The BMAT group of schools are working to create a more modern curriculum full of knowledge to enable young people to compete on the world stage.
At Burnt Mill Academy Year 7 and 8 students start every registration with reading, they are challenged to put a Word of the Week into their communication and work and three days each week the Read to Succeed programme sees Year 9 to 11 reading leaders read with their younger peers for half-an-hour to improve ability.
Subject leaders across the school are ensuring homework is set that requires students to read more and students are filming videos to give parents tips on how to support their children with reading.
That work continued on World Book Day as Year 7 and 8 students were challenged to analyse an article from a national broadsheet newspaper.
Shaheen Khan, assistant headteacher responsible for reading, said: “Children will not improve the vocabulary they arrived at secondary school with unless we do this work. Most exams require a reading age of 15 to 17, so we must make sure our children’s vocabulary continues to improve, along with their ability to decode text and comprehend.

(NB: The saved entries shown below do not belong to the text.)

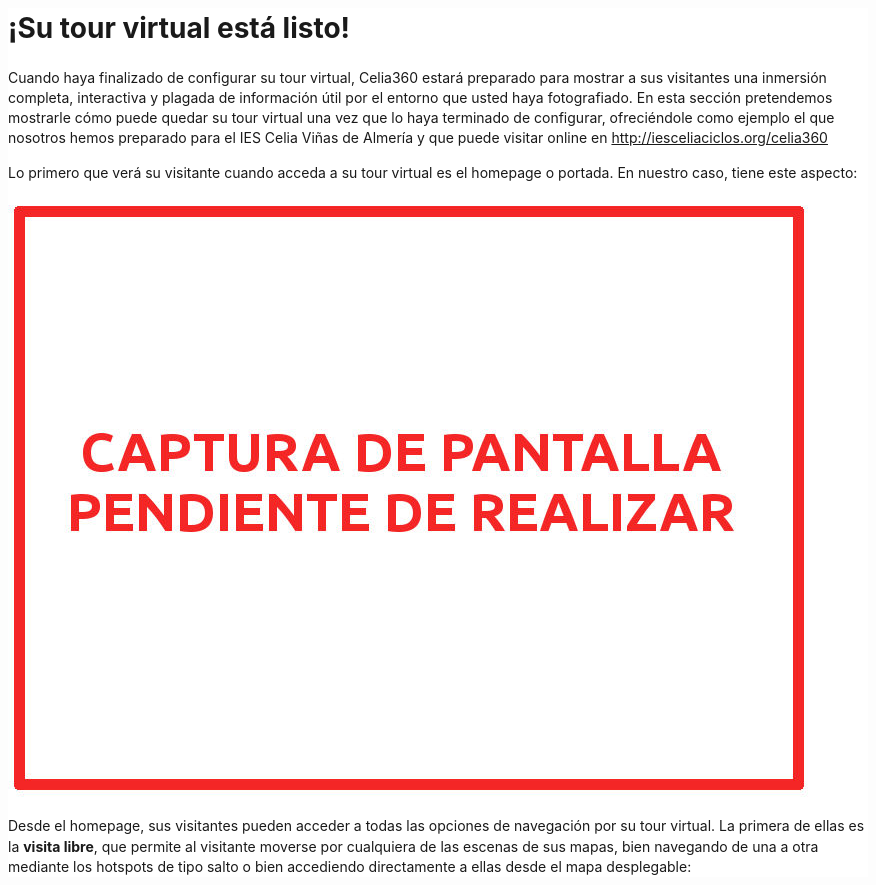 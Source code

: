 # ¡Su tour virtual está listo!

Cuando haya finalizado de configurar su tour virtual, Celia360 estará preparado para mostrar a sus visitantes una inmersión completa, interactiva y plagada de información útil por el entorno que usted haya fotografiado. En esta sección pretendemos mostrarle cómo puede quedar su tour virtual una vez que lo haya terminado de configurar, ofreciéndole como ejemplo el que nosotros hemos preparado para el IES Celia Viñas de Almería y que puede visitar online en http://iesceliaciclos.org/celia360

Lo primero que verá su visitante cuando acceda a su tour virtual es el homepage o portada. En nuestro caso, tiene este aspecto:

![](imgs/imagen-requerida.jpg)

Desde el homepage, sus visitantes pueden acceder a todas las opciones de navegación por su tour virtual. La primera de ellas es la **visita libre**, que permite al visitante moverse por cualquiera de las escenas de sus mapas, bien navegando de una a otra mediante los hotspots de tipo salto o bien accediendo directamente a ellas desde el mapa desplegable:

“Their careers from now are completely different to what we had. Everything is on the computer. If they cannot decode quickly and comprehend, they are going to be left behind in the workplace. It is absolutely essential we get children reading widely from a very young age.
“We are trying to build habits. We are starting with the younger year groups with the intention they keep it going.”

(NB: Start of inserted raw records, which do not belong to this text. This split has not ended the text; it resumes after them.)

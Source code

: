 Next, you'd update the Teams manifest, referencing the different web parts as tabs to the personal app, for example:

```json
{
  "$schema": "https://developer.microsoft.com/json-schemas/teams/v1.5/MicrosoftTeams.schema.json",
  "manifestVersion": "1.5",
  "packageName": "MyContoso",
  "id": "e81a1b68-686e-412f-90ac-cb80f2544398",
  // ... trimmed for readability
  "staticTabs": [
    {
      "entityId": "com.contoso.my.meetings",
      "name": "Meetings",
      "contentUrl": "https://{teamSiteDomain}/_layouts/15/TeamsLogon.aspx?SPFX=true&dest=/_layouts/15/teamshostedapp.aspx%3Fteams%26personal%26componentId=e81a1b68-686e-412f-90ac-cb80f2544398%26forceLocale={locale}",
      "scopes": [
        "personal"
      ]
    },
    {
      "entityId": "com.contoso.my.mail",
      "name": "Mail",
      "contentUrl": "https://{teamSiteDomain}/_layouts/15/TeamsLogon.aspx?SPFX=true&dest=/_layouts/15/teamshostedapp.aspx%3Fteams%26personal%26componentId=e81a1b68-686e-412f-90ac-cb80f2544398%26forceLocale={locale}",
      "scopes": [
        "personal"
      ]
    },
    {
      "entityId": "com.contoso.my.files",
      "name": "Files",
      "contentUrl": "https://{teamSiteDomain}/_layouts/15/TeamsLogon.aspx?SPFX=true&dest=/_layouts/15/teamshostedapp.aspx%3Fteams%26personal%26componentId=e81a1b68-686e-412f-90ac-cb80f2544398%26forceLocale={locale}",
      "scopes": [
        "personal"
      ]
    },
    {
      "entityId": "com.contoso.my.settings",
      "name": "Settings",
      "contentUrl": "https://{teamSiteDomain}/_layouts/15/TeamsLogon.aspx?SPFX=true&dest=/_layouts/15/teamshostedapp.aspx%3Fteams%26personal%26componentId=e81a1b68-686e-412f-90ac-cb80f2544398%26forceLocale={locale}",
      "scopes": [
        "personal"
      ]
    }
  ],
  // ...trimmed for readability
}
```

The work is already seeing a shift in culture and attitudes at the school.
Mrs Khan said: “If you stop anyone in Year 7 or 8, they will happily discuss the books they are reading, the storylines and characters. We are trying to break the ‘uncool’ stigma, so that it becomes socially acceptable to be proficient readers and to read widely.
“We want to be in a position that when we ask our young people if they read a newspaper that their reply is ‘of course I do’. We cannot make them world citizens if we do not give them the right tools.
“This is what we do at Burnt Mill.”
On world Book Day, students also took part in a book swap; teachers read paragraphs from their favourite books and explained why they loved them; each lesson in Key Stage 3 started with a Drop Everything And Read (DEAR) session; and students took part in quizzes.